WHAT YOU WILL DO: Your answer should show every line of the material below that includes "repo".

TASK MATERIAL:
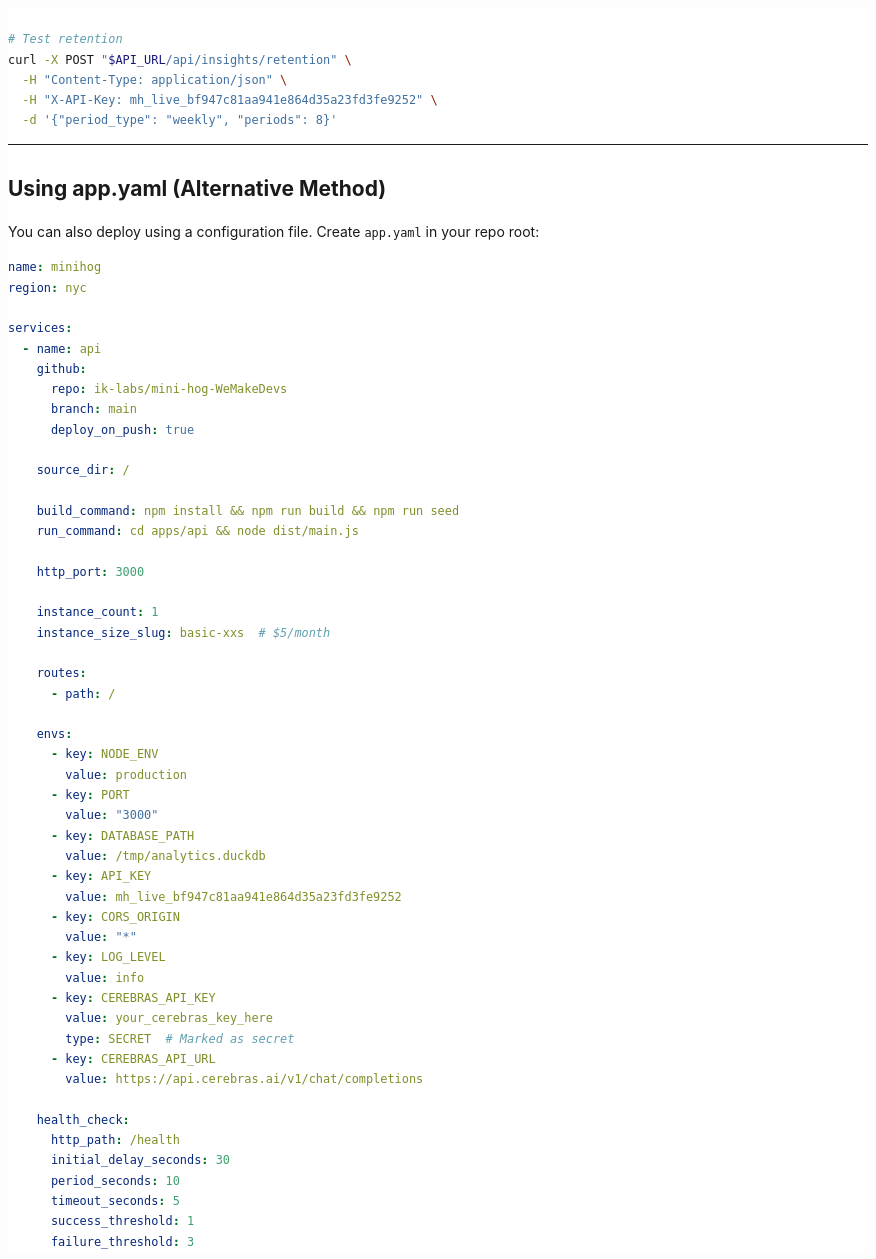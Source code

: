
 ```bash

# Test retention
curl -X POST "$API_URL/api/insights/retention" \
  -H "Content-Type: application/json" \
  -H "X-API-Key: mh_live_bf947c81aa941e864d35a23fd3fe9252" \
  -d '{"period_type": "weekly", "periods": 8}'
```

---

## **Using app.yaml (Alternative Method)**

You can also deploy using a configuration file. Create `app.yaml` in your repo root:

```yaml
name: minihog
region: nyc

services:
  - name: api
    github:
      repo: ik-labs/mini-hog-WeMakeDevs
      branch: main
      deploy_on_push: true
    
    source_dir: /
    
    build_command: npm install && npm run build && npm run seed
    run_command: cd apps/api && node dist/main.js
    
    http_port: 3000
    
    instance_count: 1
    instance_size_slug: basic-xxs  # $5/month
    
    routes:
      - path: /
    
    envs:
      - key: NODE_ENV
        value: production
      - key: PORT
        value: "3000"
      - key: DATABASE_PATH
        value: /tmp/analytics.duckdb
      - key: API_KEY
        value: mh_live_bf947c81aa941e864d35a23fd3fe9252
      - key: CORS_ORIGIN
        value: "*"
      - key: LOG_LEVEL
        value: info
      - key: CEREBRAS_API_KEY
        value: your_cerebras_key_here
        type: SECRET  # Marked as secret
      - key: CEREBRAS_API_URL
        value: https://api.cerebras.ai/v1/chat/completions

    health_check:
      http_path: /health
      initial_delay_seconds: 30
      period_seconds: 10
      timeout_seconds: 5
      success_threshold: 1
      failure_threshold: 3
```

SOLUTION FOR THIS TASK:
You can also deploy using a configuration file. Create `app.yaml` in your repo root:
      repo: ik-labs/mini-hog-WeMakeDevs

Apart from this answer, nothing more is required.